:: What to produce ::
Retype every record exactly. Skip the images.

★ ★ ★ ★ ★ ★ ★

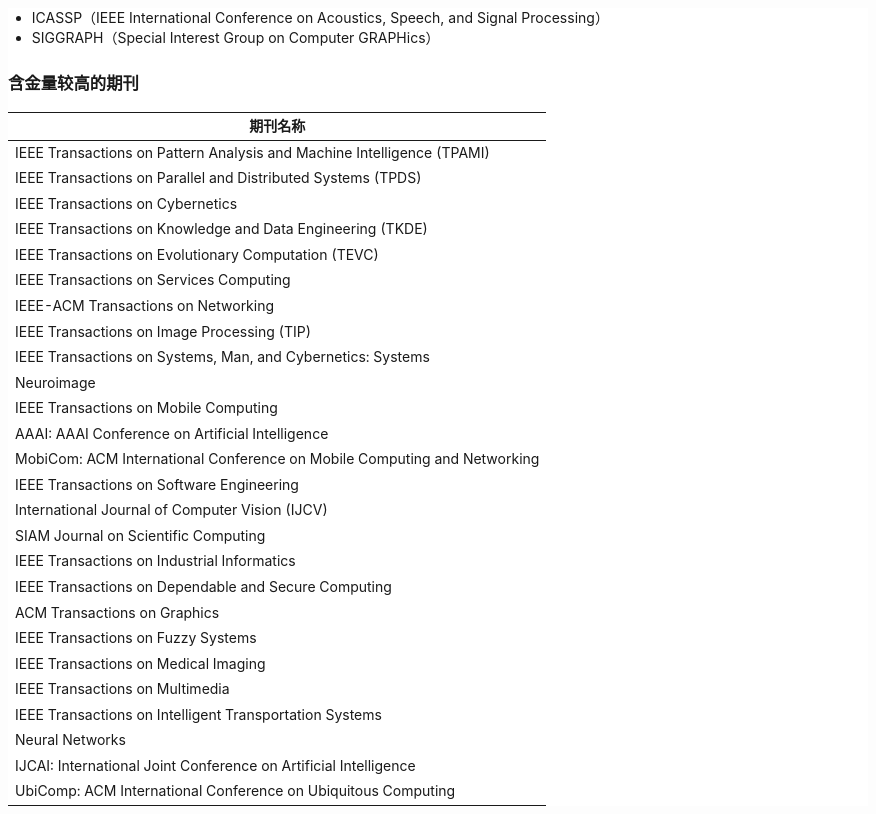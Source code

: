 * ICASSP（IEEE International Conference on Acoustics, Speech, and Signal Processing）
* SIGGRAPH（Special Interest Group on Computer GRAPHics）

### **含金量较高的期刊**

|期刊名称|
| --------------------------------------------------------------------------|
|IEEE Transactions on Pattern Analysis and Machine Intelligence (TPAMI)|
|IEEE Transactions on Parallel and Distributed Systems (TPDS)|
|IEEE Transactions on Cybernetics|
|IEEE Transactions on Knowledge and Data Engineering (TKDE)|
|IEEE Transactions on Evolutionary Computation (TEVC)|
|IEEE Transactions on Services Computing|
|IEEE-ACM Transactions on Networking|
|IEEE Transactions on Image Processing (TIP)|
|IEEE Transactions on Systems, Man, and Cybernetics: Systems|
|Neuroimage|
|IEEE Transactions on Mobile Computing|
|AAAI: AAAI Conference on Artificial Intelligence|
|MobiCom: ACM International Conference on Mobile Computing and Networking|
|IEEE Transactions on Software Engineering|
|International Journal of Computer Vision (IJCV)|
|SIAM Journal on Scientific Computing|
|IEEE Transactions on Industrial Informatics|
|IEEE Transactions on Dependable and Secure Computing|
|ACM Transactions on Graphics|
|IEEE Transactions on Fuzzy Systems|
|IEEE Transactions on Medical Imaging|
|IEEE Transactions on Multimedia|
|IEEE Transactions on Intelligent Transportation Systems|
|Neural Networks|
|IJCAI: International Joint Conference on Artificial Intelligence|
|UbiComp: ACM International Conference on Ubiquitous Computing|
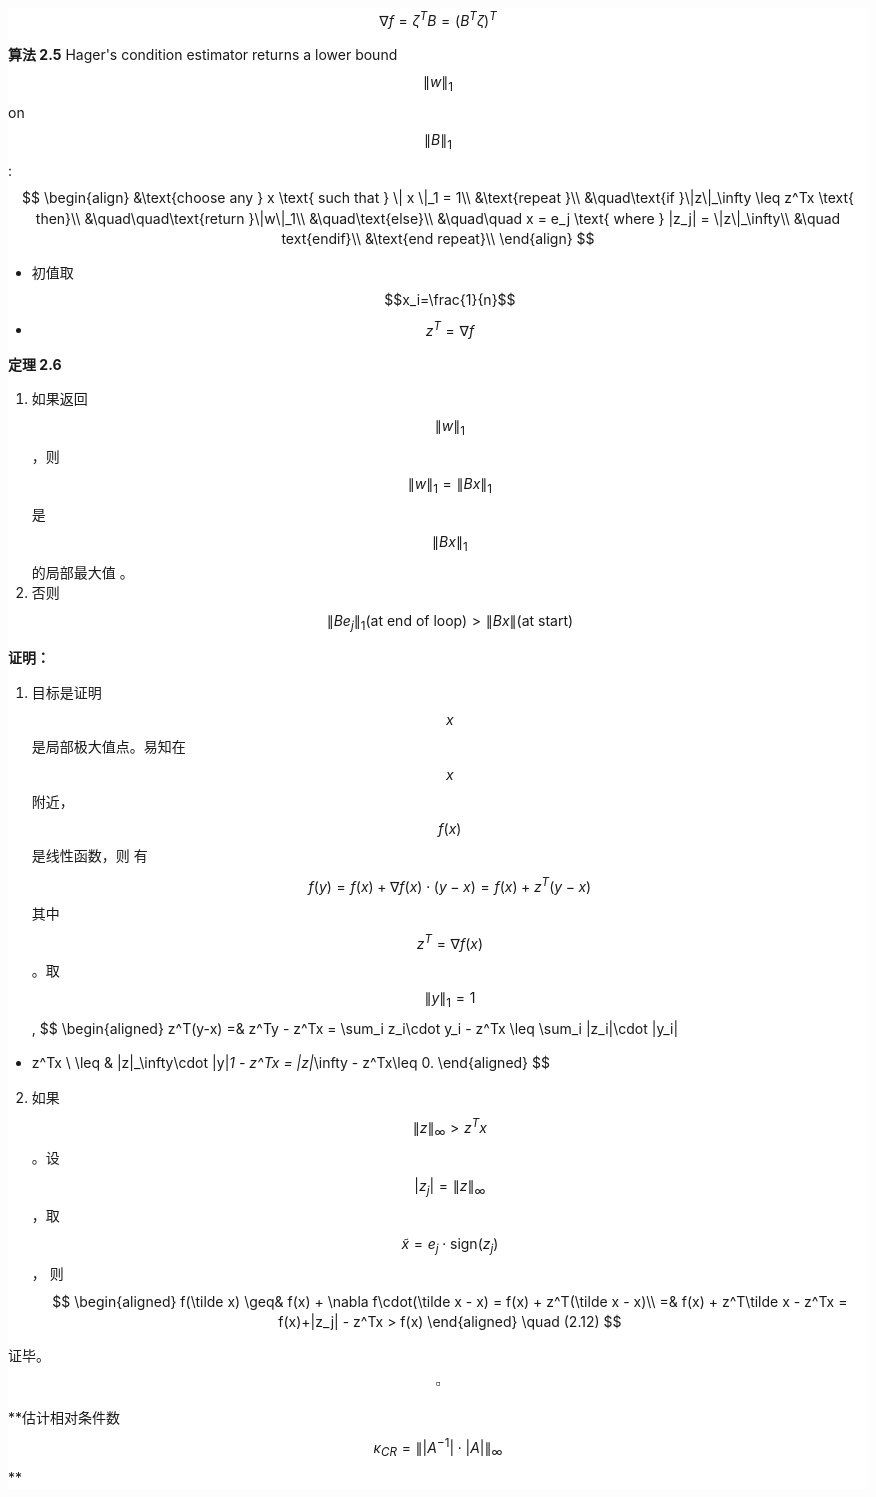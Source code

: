 $$
\nabla f = \zeta^T B = (B^T\zeta)^T
$$ 

**算法 2.5** Hager's condition estimator returns a lower bound $$ \| w \|_1 $$
on $$ \| B \|_1$$:
$$
\begin{align}
&\text{choose any } x \text{ such that } \| x \|_1 = 1\\
&\text{repeat }\\
&\quad\text{if }\|z\|_\infty \leq z^Tx \text{ then}\\
&\quad\quad\text{return }\|w\|_1\\
&\quad\text{else}\\
&\quad\quad x = e_j \text{ where } |z_j| = \|z\|_\infty\\
&\quad text{endif}\\
&\text{end repeat}\\
\end{align}
$$

* 初值取 $$x_i=\frac{1}{n}$$ 
* $$z^T=\nabla f$$ 

**定理 2.6** 
1. 如果返回 $$\|w\|_1$$，则$$\|w\|_1 = \|Bx\|_1$$  是 $$\|Bx\|_1$$ 的局部最大值
   。
1. 否则 $$\|Be_j\|_1 (\text{at end of loop}) > \|Bx\|(\text{at start})$$

**证明：** 
1. 目标是证明 $$x$$ 是局部极大值点。易知在 $$x$$ 附近， $$f(x)$$ 是线性函数，则
   有
$$
f(y) = f(x) + \nabla f(x)\cdot(y-x) = f(x)+z^T(y-x)
$$ 
其中 $$z^T = \nabla f(x)$$。取 $$\|y\|_1=1$$, 
$$
\begin{aligned}
z^T(y-x) =& z^Ty - z^Tx = \sum_i z_i\cdot y_i - z^Tx \leq \sum_i |z_i|\cdot |y_i|
- z^Tx \\
\leq & \|z\|_\infty\cdot \|y\|_1 - z^Tx = \|z\|_\infty - z^Tx\leq 0.
\end{aligned}
$$ 

2. 如果 $$\|z\|_\infty > z^Tx$$。设 $$|z_j| = \|z\|_\infty$$，取 $$\tilde x =
   e_j\cdot\text{sign}(z_j)$$， 则
   $$
   \begin{aligned}
   f(\tilde x) \geq& f(x) + \nabla f\cdot(\tilde x - x) = f(x) + z^T(\tilde x - x)\\
   =& f(x) + z^T\tilde x - z^Tx = f(x)+|z_j| - z^Tx > f(x)
   \end{aligned} \quad (2.12)
   $$ 

证毕。$$\square$$ 

**估计相对条件数 $$\kappa_{CR} = \||A^{-1}|\cdot|A|\|_\infty$$ **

★ ★ ★ ★ ★ ★ ★

:: Result for this exercise ::
Source code

: * ICASSP（IEEE International Conference on Acoustics, Speech, and Signal Processing）
* SIGGRAPH（Special Interest Group on Computer GRAPHics）

### **含金量较高的期刊**

|期刊名称|
| --------------------------------------------------------------------------|
|IEEE Transactions on Pattern Analysis and Machine Intelligence (TPAMI)|
|IEEE Transactions on Parallel and Distributed Systems (TPDS)|
|IEEE Transactions on Cybernetics|
|IEEE Transactions on Knowledge and Data Engineering (TKDE)|
|IEEE Transactions on Evolutionary Computation (TEVC)|
|IEEE Transactions on Services Computing|
|IEEE-ACM Transactions on Networking|
|IEEE Transactions on Image Processing (TIP)|
|IEEE Transactions on Systems, Man, and Cybernetics: Systems|
|Neuroimage|
|IEEE Transactions on Mobile Computing|
|AAAI: AAAI Conference on Artificial Intelligence|
|MobiCom: ACM International Conference on Mobile Computing and Networking|
|IEEE Transactions on Software Engineering|
|International Journal of Computer Vision (IJCV)|
|SIAM Journal on Scientific Computing|
|IEEE Transactions on Industrial Informatics|
|IEEE Transactions on Dependable and Secure Computing|
|ACM Transactions on Graphics|
|IEEE Transactions on Fuzzy Systems|
|IEEE Transactions on Medical Imaging|
|IEEE Transactions on Multimedia|
|IEEE Transactions on Intelligent Transportation Systems|
|Neural Networks|
|IJCAI: International Joint Conference on Artificial Intelligence|
|UbiComp: ACM International Conference on Ubiquitous Computing|
Source code

: $$
\nabla f = \zeta^T B = (B^T\zeta)^T
$$ 

**算法 2.5** Hager's condition estimator returns a lower bound $$ \| w \|_1 $$
on $$ \| B \|_1$$:
$$
\begin{align}
&\text{choose any } x \text{ such that } \| x \|_1 = 1\\
&\text{repeat }\\
&\quad\text{if }\|z\|_\infty \leq z^Tx \text{ then}\\
&\quad\quad\text{return }\|w\|_1\\
&\quad\text{else}\\
&\quad\quad x = e_j \text{ where } |z_j| = \|z\|_\infty\\
&\quad text{endif}\\
&\text{end repeat}\\
\end{align}
$$

* 初值取 $$x_i=\frac{1}{n}$$ 
* $$z^T=\nabla f$$ 

**定理 2.6** 
1. 如果返回 $$\|w\|_1$$，则$$\|w\|_1 = \|Bx\|_1$$  是 $$\|Bx\|_1$$ 的局部最大值
   。
1. 否则 $$\|Be_j\|_1 (\text{at end of loop}) > \|Bx\|(\text{at start})$$

**证明：** 
1. 目标是证明 $$x$$ 是局部极大值点。易知在 $$x$$ 附近， $$f(x)$$ 是线性函数，则
   有
$$
f(y) = f(x) + \nabla f(x)\cdot(y-x) = f(x)+z^T(y-x)
$$ 
其中 $$z^T = \nabla f(x)$$。取 $$\|y\|_1=1$$, 
$$
\begin{aligned}
z^T(y-x) =& z^Ty - z^Tx = \sum_i z_i\cdot y_i - z^Tx \leq \sum_i |z_i|\cdot |y_i|
- z^Tx \\
\leq & \|z\|_\infty\cdot \|y\|_1 - z^Tx = \|z\|_\infty - z^Tx\leq 0.
\end{aligned}
$$ 

2. 如果 $$\|z\|_\infty > z^Tx$$。设 $$|z_j| = \|z\|_\infty$$，取 $$\tilde x =
   e_j\cdot\text{sign}(z_j)$$， 则
   $$
   \begin{aligned}
   f(\tilde x) \geq& f(x) + \nabla f\cdot(\tilde x - x) = f(x) + z^T(\tilde x - x)\\
   =& f(x) + z^T\tilde x - z^Tx = f(x)+|z_j| - z^Tx > f(x)
   \end{aligned} \quad (2.12)
   $$ 

证毕。$$\square$$ 

**估计相对条件数 $$\kappa_{CR} = \||A^{-1}|\cdot|A|\|_\infty$$ **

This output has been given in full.